# [ASSIGNMENT]
Look through the data below for the line with "The genetic distances", and transcribe it exactly together with each line after it up to and including the line with "The model consisted". Give nothing else.

# [ENTRIES SHOWN]

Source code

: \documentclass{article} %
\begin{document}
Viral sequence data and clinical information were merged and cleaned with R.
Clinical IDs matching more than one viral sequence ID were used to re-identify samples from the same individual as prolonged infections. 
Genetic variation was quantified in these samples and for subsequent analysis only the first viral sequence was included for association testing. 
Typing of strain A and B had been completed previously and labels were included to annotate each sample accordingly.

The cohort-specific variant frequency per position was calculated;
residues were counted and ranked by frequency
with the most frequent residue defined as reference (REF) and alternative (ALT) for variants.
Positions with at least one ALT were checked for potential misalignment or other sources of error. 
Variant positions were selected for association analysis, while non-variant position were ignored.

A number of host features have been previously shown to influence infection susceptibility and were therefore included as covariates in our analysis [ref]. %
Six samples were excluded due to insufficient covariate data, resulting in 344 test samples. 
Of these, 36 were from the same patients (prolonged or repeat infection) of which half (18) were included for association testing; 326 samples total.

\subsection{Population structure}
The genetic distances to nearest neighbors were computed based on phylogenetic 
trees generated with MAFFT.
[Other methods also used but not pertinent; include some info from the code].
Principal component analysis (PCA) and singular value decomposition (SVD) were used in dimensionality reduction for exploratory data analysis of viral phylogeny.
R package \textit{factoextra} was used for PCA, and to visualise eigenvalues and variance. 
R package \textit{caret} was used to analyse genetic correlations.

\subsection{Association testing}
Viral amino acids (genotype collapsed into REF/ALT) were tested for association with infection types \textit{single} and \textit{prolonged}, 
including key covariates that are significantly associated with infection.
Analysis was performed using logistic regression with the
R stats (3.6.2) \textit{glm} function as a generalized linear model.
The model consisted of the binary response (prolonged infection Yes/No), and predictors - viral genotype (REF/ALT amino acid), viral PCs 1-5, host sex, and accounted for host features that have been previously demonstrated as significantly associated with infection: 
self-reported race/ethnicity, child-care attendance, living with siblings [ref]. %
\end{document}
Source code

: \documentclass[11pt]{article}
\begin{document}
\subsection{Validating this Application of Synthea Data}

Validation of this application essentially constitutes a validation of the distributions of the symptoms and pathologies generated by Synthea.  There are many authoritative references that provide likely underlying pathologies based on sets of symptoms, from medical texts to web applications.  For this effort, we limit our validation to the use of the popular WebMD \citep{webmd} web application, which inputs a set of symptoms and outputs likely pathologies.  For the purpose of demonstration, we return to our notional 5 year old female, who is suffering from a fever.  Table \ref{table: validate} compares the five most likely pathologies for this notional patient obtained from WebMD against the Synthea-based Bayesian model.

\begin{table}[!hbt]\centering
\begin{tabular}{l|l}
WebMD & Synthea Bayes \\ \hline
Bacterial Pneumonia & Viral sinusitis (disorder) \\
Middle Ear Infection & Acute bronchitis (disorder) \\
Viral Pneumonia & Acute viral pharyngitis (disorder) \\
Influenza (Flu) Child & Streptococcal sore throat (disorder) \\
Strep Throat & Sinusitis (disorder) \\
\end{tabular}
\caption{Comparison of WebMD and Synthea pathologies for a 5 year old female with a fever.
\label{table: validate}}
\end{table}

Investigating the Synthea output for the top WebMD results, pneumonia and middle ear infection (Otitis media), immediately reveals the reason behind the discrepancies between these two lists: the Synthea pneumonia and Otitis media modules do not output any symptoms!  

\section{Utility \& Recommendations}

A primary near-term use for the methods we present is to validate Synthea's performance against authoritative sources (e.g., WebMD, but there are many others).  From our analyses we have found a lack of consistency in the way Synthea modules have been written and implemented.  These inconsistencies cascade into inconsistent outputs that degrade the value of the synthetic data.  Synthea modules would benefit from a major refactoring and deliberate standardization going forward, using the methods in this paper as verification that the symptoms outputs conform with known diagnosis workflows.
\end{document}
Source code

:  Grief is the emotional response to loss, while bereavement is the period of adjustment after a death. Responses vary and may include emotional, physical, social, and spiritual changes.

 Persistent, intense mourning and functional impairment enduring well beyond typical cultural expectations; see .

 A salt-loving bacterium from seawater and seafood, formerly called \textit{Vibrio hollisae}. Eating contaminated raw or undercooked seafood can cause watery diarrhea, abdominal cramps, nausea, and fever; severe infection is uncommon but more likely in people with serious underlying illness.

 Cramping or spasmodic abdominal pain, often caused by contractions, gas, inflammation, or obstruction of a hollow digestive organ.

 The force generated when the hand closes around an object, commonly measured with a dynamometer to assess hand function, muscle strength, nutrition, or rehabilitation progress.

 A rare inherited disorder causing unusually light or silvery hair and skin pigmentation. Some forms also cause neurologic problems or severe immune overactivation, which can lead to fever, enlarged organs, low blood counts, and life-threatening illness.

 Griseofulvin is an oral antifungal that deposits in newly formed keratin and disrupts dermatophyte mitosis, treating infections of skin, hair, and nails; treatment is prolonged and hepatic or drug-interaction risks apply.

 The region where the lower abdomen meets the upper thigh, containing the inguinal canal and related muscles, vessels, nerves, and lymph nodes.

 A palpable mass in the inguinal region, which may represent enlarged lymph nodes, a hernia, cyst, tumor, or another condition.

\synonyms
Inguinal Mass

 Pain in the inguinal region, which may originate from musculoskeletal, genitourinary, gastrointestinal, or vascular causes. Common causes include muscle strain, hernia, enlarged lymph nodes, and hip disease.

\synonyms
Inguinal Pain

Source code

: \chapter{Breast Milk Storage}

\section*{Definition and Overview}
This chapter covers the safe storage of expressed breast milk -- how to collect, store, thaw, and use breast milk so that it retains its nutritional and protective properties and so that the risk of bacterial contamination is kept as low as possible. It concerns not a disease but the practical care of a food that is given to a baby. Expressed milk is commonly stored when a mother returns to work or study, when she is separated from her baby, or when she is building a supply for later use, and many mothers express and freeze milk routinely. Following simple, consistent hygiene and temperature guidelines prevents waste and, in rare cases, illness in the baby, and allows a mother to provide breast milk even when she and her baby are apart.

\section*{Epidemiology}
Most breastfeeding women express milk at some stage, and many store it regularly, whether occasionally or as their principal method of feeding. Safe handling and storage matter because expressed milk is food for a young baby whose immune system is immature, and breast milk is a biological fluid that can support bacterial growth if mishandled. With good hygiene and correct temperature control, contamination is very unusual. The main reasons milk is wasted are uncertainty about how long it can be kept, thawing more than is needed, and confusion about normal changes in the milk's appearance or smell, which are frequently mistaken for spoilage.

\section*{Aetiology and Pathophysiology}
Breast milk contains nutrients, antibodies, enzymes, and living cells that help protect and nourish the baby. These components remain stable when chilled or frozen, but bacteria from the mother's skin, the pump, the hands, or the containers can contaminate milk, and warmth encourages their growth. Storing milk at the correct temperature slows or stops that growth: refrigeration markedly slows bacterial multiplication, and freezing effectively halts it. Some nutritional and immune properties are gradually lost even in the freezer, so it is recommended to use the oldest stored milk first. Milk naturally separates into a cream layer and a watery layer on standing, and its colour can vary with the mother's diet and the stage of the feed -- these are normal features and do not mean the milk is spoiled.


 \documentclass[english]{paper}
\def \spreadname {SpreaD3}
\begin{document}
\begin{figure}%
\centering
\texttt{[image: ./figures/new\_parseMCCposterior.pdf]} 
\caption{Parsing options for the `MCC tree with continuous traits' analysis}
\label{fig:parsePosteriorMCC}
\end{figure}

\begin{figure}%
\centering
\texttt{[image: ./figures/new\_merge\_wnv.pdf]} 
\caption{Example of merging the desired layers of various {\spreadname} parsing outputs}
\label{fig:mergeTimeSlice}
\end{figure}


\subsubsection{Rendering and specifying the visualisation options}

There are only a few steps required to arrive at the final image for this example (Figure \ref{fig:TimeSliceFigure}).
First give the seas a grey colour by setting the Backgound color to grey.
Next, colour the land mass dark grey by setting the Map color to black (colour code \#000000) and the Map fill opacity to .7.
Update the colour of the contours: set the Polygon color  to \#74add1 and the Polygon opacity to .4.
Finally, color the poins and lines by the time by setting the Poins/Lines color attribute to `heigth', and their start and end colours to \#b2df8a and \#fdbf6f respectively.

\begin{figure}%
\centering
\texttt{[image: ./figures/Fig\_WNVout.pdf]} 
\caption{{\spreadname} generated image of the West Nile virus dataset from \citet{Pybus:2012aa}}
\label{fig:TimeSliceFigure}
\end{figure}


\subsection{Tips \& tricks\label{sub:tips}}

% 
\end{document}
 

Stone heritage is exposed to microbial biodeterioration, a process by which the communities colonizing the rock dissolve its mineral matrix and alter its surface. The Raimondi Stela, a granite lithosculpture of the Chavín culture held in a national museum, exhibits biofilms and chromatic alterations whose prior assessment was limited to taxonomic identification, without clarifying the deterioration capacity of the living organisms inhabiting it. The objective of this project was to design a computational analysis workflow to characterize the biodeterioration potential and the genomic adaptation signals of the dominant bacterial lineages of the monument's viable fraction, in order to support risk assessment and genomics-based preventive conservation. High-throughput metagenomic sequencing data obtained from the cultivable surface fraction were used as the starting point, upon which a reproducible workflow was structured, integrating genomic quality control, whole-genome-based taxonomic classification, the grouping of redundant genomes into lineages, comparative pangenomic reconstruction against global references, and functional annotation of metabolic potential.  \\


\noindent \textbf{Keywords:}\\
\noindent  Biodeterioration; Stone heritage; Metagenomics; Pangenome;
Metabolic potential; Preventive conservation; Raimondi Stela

# [ANSWER BELOW]
The genetic distances to nearest neighbors were computed based on phylogenetic 
trees generated with MAFFT.
[Other methods also used but not pertinent; include some info from the code].
Principal component analysis (PCA) and singular value decomposition (SVD) were used in dimensionality reduction for exploratory data analysis of viral phylogeny.
R package \textit{factoextra} was used for PCA, and to visualise eigenvalues and variance. 
R package \textit{caret} was used to analyse genetic correlations.

\subsection{Association testing}
Viral amino acids (genotype collapsed into REF/ALT) were tested for association with infection types \textit{single} and \textit{prolonged}, 
including key covariates that are significantly associated with infection.
Analysis was performed using logistic regression with the
R stats (3.6.2) \textit{glm} function as a generalized linear model.
The model consisted of the binary response (prolonged infection Yes/No), and predictors - viral genotype (REF/ALT amino acid), viral PCs 1-5, host sex, and accounted for host features that have been previously demonstrated as significantly associated with infection: 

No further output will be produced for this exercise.